No time on sky was lost as a result. On the third occasion,
the script failed because the iBoot device addressing the computer room
black box seemed to be off-line.
IIa. Upgrade instrument host:
This task (as befitting a background task) has not seen much progress.
Work has started though on replacing explicit references to waimea with
an environment variable that will allow future hot swaps.
IIb. Correlation research:
This task continues as a pure background task.
IIc. Crash free periods:
It appears we have exhausted this avenue of research and we now consider
this task complete.
IId. Characterize communications chain:
This task is now finished. No glaring deficiency
was found in the communications chain hardware which would account for
the frequency of server crashes witnessed over the past year.
IIe. Examine power supplies:
Prompted by NIRSPEC's sensitivity to power glitches, this task got underway
during this report period.
The instrument is on double-conversion type UPS. In theory
no transients should make it through to NIRSPEC.
The computer room UPS switches from line to battery during interuptions.
Analysis of a memory card should show if recent power glitches due to the
snow storm created transients.
No evidence has been observed that any of the power supplies are overburdened.
Documentation is scanty, but we have found one PSU that is drawing much
more than the number quoted (about 3 Amps versus 1 Amp).
Further investigation is planned.
IIIa. Reduce communications traffic:
This task accounted for most of our effort during this report period.

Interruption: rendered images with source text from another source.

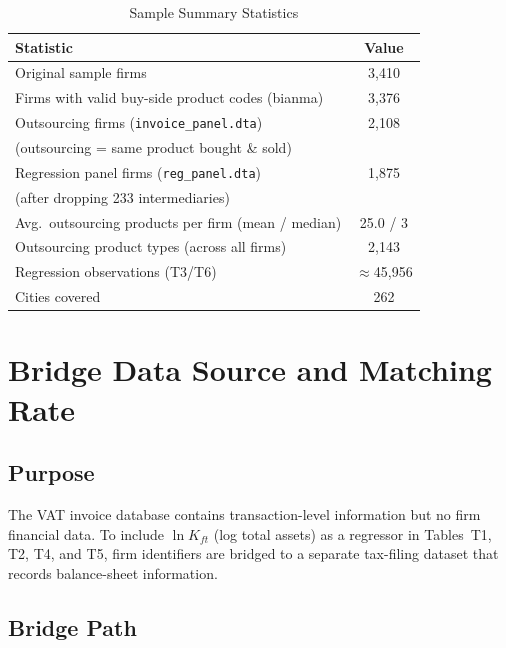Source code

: \documentclass[12pt]{article}
\begin{document}
\begin{table}[H]
  \centering
  \caption{Sample Summary Statistics}
  \label{tab:sample_summary}
  \begin{tabular}{lc}
    \toprule
    Statistic & Value \\
    \midrule
    Original sample firms                                      & 3,410 \\
    Firms with valid buy-side product codes (bianma)           & 3,376 \\
    Outsourcing firms (\texttt{invoice\_panel.dta})            & 2,108 \\
    \quad (outsourcing = same product bought \& sold)          & \\
    Regression panel firms (\texttt{reg\_panel.dta})           & 1,875 \\
    \quad (after dropping 233 intermediaries)                  & \\
    Avg.\ outsourcing products per firm (mean / median)        & 25.0 / 3 \\
    Outsourcing product types (across all firms)               & 2,143 \\
    Regression observations (T3/T6)                            & $\approx$45,956 \\
    Cities covered                                             & 262 \\
    \bottomrule
  \end{tabular}
\end{table}

\section{Bridge Data Source and Matching Rate}
\label{sec:bridge}

\subsection*{Purpose}

The VAT invoice database contains transaction-level information but no firm
financial data. To include \(\ln K_{ft}\) (log total assets) as a regressor in
Tables~T1, T2, T4, and T5, firm identifiers are bridged to a separate tax-filing
dataset that records balance-sheet information.

\subsection*{Bridge Path}
\end{document}
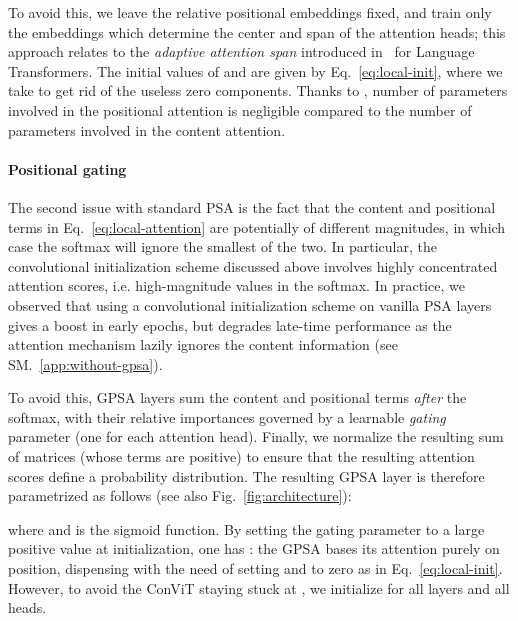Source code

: \documentclass[a4paper,11pt,twocolumn]{article}
\newcommand{\citet}[1]{\textcite{#1}}
\begin{document}
To avoid this, we leave the relative positional embeddings  fixed, and train only the embeddings  which determine the center and span of the attention heads; this approach relates to the \emph{adaptive attention span} introduced in~\citet{sukhbaatar2019adaptive} for Language Transformers. The initial values of  and  are given by Eq.~\ref{eq:local-init}, where we take  to get rid of the useless zero components. Thanks to , number of parameters involved in the positional attention is negligible compared to the number of parameters involved in the content attention.

\paragraph{Positional gating} 
The second issue with standard PSA is the fact that the content and positional terms in Eq.~\ref{eq:local-attention} are potentially of different magnitudes, in which case the softmax will ignore the smallest of the two. In particular, the convolutional initialization scheme discussed above involves highly concentrated attention scores, i.e. high-magnitude values in the softmax. In practice, we observed that using a convolutional initialization scheme on vanilla PSA layers gives a boost in early epochs, but degrades late-time performance as the attention mechanism lazily ignores the content information (see SM.~\ref{app:without-gpsa}). 

To avoid this, GPSA layers sum the content and positional terms \emph{after} the softmax, with their relative importances governed by a learnable \emph{gating} parameter  (one for each attention head). Finally, we normalize the resulting sum of matrices (whose terms are positive) to ensure that the resulting attention scores define a probability distribution. The resulting GPSA layer is therefore parametrized as follows (see also Fig.~\ref{fig:architecture}):

where  and  is the sigmoid function. By setting the gating parameter  to a large positive value at initialization, one has  : the GPSA bases its attention purely on position, dispensing with the need of setting  and  to zero as in Eq.~\ref{eq:local-init}. However, to avoid the ConViT staying stuck at , we initialize  for all layers and all heads.
\end{document}

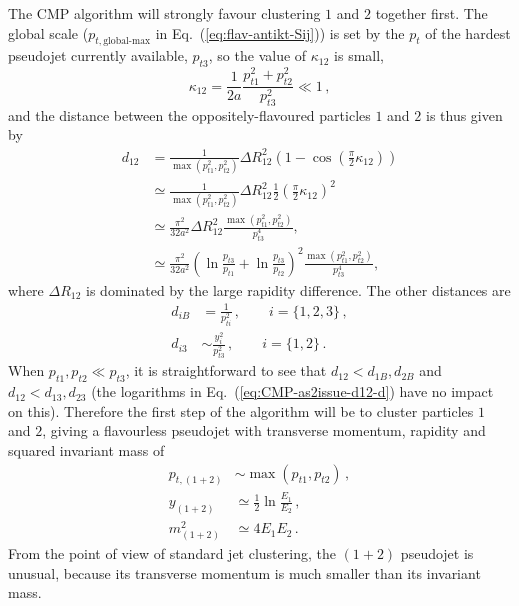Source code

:\documentclass[nofootinbib,twocolumn,preprintnumbers,superscriptaddress,aps]{revtex4-2}
\begin{document}
The CMP algorithm will strongly favour clustering $1$ and $2$ together first.
The global scale ($p_{t,\text{global-max}}$ in
Eq.~(\ref{eq:flav-antikt-Sij})) is set by the $p_t$ of the hardest pseudojet currently
available, $p_{t3}$, so the value of $\kappa_{12}$ is small,
%
\begin{equation}
\kappa_{12} = \frac{1}{2a} \frac{p_{t1}^2 + p_{t2}^2}{p_{t3}^2} \ll 1\,,
\end{equation}
%
and the distance between the oppositely-flavoured
particles $1$ and $2$ is thus given by
%
\begin{subequations}
  \begin{align}
    d_{12} &= \frac{1}{\max (p_{t1}^2, p_{t2}^2 )} \Delta R_{12}^2
             \left(1 - \cos \left( \frac{\pi}{2} \kappa_{12} \right) \right)
             \label{eq:CMP-as2issue-d12-a}\\
           &\simeq \frac{1}{\max (p_{t1}^2, p_{t2}^2 )} \Delta R_{12}^2
             \frac{1}{2} \left( \frac{\pi}{2}\kappa_{12} \right)^2\\
           &\simeq \frac{\pi^2}{32 a^2} \Delta R_{12}^2 \frac{\max (p_{t1}^2, p_{t2}^2)}{p_{t3}^4},\\
           &\simeq \frac{\pi^2}{32 a^2} \left(\ln \frac{p_{t3}}{p_{t1}} + \ln  \frac{p_{t3}}{p_{t2}} \right)^2
             \frac{\max (p_{t1}^2, p_{t2}^2)}{p_{t3}^4},
             \label{eq:CMP-as2issue-d12-d}
  \end{align}
\end{subequations}
% 
where $\Delta R_{12}$ is dominated by the large rapidity difference.
%
The other distances are
\begin{subequations}
  \begin{align}
    d_{iB} &= \frac{1}{p_{ti}^2}\,,     \qquad i = \{1,2,3\}\,,
    \\
    d_{i3} &\sim \frac{y_i^2}{p_{t3}^2}\,, \qquad i = \{1,2\}\,.
  \end{align}
\end{subequations}
When $p_{t1}, p_{t2} \ll p_{t3}$, it is straightforward to see that
$d_{12} < d_{1B},d_{2B}$ and $d_{12} < d_{13},d_{23}$ (the logarithms
in Eq.~(\ref{eq:CMP-as2issue-d12-d}) have no impact on this).
%
Therefore the first step of the algorithm will be to cluster particles
$1$ and $2$, giving a flavourless pseudojet with transverse momentum,
rapidity and squared invariant mass of
\begin{subequations}
  \begin{align}
    p_{t,(1+2)} &\sim \max(p_{t1},p_{t2})\,,
    \\
    \label{eq:CMP-y12}
    y_{(1+2)} &\simeq
                \frac{1}{2} \ln \frac{E_1}{E_2}\,,
    \\
    m_{(1+2)}^2 &\simeq 4E_1E_2\,.
  \end{align}
\end{subequations}
From the point of view of standard jet clustering, the $(1+2)$
pseudojet is unusual, because its transverse momentum is much smaller
than its invariant mass.
\end{document}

Going into our most recent engineering night, the new keyword server
and rotator server codes worked in stationary mode but not PA mode.
From the half night of engineering on March 3:
The codes now work for most of the sky in PA mode. Above
roughly 80 deg elevation, PA mode was failing.
The problem with high elevations is now thought to be understood and corrected.
No server crashes were encountered despite running the instrument in the
manner thought to make them most likely.
Work on removing the handling of temperature data by the transputers has
been deferred.
Lack of time for testing on sky is a concern. The next scheduled
night is June 25.
Issues and Concerns:
The shortage of engineering time continues to be our biggest concern.
The E-TAC was very helpful in granting the time on January 27 and March
3.
We are investigating a trade with NIRC2 (March 30 for June 25).
Without more engineering time, options to maintain progress may include
taking time from observers and/or releasing the new server codes without
further testing.